(Dataset records)
= = = = = = =

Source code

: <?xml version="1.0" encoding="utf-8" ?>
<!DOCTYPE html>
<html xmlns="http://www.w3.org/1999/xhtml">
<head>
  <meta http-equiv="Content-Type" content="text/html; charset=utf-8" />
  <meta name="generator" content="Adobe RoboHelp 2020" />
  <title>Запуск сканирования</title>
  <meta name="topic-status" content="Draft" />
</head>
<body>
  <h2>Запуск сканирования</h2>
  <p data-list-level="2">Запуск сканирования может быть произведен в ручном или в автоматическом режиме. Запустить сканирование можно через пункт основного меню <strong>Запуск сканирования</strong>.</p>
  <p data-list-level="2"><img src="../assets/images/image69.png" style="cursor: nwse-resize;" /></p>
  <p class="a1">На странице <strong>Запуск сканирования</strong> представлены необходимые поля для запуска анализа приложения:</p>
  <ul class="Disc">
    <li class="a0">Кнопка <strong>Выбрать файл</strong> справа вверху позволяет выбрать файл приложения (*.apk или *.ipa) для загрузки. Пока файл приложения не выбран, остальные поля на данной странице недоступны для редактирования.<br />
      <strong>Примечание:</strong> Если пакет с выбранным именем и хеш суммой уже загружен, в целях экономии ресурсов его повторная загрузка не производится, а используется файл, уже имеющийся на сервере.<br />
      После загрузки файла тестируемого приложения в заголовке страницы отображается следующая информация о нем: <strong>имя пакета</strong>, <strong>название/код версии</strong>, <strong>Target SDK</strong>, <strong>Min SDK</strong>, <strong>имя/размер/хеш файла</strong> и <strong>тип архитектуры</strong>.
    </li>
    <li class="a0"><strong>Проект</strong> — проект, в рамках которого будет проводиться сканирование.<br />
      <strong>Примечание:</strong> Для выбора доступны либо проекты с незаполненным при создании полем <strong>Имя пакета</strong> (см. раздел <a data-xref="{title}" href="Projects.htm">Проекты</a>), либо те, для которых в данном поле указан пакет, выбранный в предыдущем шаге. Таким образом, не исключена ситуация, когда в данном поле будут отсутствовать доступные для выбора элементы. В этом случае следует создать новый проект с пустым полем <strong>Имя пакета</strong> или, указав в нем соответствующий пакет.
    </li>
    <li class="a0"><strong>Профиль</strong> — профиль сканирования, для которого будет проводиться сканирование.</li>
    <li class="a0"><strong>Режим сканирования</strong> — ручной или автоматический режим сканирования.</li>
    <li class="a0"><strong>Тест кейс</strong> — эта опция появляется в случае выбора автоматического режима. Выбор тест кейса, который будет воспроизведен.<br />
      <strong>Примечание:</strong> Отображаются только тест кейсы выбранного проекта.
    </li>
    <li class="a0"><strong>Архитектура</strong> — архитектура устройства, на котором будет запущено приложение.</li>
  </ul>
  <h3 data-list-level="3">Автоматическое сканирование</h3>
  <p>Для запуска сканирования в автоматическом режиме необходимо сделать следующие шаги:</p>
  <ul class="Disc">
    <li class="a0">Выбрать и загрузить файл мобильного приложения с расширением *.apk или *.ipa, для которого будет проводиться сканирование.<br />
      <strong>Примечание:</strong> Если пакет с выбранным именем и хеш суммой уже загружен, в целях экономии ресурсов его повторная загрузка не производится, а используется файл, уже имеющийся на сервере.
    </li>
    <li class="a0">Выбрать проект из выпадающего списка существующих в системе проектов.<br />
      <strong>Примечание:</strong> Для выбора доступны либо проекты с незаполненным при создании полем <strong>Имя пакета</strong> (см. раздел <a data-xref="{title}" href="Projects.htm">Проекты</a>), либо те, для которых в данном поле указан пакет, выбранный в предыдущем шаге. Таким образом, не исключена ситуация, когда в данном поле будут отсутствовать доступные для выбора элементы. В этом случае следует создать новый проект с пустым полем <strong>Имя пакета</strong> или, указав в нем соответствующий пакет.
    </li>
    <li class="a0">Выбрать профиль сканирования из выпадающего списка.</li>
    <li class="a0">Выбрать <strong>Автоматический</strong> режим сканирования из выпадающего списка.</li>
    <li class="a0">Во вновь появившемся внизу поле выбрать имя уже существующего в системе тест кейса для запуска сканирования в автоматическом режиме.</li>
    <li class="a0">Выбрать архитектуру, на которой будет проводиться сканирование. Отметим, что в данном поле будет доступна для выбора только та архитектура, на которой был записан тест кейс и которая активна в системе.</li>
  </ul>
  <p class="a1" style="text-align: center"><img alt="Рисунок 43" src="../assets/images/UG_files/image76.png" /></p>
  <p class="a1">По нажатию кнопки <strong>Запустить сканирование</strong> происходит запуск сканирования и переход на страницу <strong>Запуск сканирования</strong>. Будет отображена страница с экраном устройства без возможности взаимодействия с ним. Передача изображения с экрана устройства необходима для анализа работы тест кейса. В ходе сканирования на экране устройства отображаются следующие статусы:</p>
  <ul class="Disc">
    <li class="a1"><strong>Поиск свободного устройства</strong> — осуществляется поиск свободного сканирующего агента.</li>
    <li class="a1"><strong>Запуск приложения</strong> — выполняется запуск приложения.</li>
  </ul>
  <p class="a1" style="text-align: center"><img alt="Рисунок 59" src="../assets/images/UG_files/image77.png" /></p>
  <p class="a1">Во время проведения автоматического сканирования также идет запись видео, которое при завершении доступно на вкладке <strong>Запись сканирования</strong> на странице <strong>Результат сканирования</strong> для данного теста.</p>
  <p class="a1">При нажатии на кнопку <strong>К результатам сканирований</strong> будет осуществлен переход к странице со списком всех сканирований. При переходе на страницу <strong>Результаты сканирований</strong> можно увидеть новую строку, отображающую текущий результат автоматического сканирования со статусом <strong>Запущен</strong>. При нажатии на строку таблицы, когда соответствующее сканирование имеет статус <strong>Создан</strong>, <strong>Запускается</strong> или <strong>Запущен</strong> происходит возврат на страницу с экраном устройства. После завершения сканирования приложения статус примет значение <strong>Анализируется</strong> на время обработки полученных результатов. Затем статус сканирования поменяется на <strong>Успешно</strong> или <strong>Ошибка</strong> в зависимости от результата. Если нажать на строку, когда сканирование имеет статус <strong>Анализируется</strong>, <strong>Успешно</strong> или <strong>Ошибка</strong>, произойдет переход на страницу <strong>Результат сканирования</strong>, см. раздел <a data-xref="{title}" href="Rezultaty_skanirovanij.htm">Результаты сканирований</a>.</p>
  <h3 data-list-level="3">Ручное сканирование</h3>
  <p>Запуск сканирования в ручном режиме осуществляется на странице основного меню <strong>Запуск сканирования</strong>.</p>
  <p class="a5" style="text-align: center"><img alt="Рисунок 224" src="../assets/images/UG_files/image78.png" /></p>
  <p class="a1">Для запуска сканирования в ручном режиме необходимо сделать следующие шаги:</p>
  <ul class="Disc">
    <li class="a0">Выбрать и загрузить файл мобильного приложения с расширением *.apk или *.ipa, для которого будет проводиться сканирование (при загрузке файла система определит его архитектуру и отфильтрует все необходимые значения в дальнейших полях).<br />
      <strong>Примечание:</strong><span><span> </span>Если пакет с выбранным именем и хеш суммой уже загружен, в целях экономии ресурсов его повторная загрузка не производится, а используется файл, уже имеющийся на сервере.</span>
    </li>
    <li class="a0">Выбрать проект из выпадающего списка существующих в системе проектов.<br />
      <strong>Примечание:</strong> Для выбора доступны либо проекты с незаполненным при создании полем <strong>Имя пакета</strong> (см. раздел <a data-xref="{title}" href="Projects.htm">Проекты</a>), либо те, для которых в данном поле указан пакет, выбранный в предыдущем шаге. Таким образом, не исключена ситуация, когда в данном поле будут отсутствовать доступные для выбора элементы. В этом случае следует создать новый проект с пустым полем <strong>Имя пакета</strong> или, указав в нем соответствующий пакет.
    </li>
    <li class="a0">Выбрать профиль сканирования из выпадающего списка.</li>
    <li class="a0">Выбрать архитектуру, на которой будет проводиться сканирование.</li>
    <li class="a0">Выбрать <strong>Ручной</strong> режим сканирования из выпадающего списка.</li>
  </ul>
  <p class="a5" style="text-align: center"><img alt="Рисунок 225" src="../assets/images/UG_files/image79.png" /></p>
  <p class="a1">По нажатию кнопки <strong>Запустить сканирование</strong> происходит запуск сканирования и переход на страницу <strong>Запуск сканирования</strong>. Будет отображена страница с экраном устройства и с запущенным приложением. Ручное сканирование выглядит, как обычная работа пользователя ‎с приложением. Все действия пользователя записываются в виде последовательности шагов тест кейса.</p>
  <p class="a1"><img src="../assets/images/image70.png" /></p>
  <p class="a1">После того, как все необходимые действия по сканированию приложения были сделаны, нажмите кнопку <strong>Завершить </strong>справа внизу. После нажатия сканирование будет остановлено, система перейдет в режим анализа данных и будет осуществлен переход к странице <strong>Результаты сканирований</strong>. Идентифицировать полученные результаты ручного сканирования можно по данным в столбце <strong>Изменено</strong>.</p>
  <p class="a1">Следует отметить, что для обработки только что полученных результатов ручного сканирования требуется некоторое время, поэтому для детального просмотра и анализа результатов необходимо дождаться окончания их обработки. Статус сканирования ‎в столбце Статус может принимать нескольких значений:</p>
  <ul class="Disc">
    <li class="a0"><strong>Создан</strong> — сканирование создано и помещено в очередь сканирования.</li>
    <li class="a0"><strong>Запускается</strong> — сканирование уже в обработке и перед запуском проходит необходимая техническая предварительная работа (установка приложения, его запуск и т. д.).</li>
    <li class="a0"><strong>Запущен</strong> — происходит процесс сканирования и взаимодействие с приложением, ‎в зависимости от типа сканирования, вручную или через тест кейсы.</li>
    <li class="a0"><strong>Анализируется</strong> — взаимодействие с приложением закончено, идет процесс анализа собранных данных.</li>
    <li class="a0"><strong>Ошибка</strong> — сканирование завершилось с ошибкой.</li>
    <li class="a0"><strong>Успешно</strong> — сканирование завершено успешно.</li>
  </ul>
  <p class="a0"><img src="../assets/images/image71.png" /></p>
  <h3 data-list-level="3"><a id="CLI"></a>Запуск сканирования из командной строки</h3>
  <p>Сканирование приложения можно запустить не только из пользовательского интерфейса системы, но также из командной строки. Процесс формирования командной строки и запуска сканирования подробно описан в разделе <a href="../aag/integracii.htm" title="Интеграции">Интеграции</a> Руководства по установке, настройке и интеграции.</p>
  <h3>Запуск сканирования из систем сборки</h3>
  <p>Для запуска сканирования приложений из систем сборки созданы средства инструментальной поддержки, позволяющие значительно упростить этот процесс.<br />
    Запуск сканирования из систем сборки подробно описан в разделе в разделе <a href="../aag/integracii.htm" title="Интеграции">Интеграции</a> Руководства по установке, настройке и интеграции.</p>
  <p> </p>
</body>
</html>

= = = = = = =

Keep only those lines of the records that hold "через", and return them.

Written solution:
  <p data-list-level="2">Запуск сканирования может быть произведен в ручном или в автоматическом режиме. Запустить сканирование можно через пункт основного меню <strong>Запуск сканирования</strong>.</p>
    <li class="a0"><strong>Запущен</strong> — происходит процесс сканирования и взаимодействие с приложением, ‎в зависимости от типа сканирования, вручную или через тест кейсы.</li>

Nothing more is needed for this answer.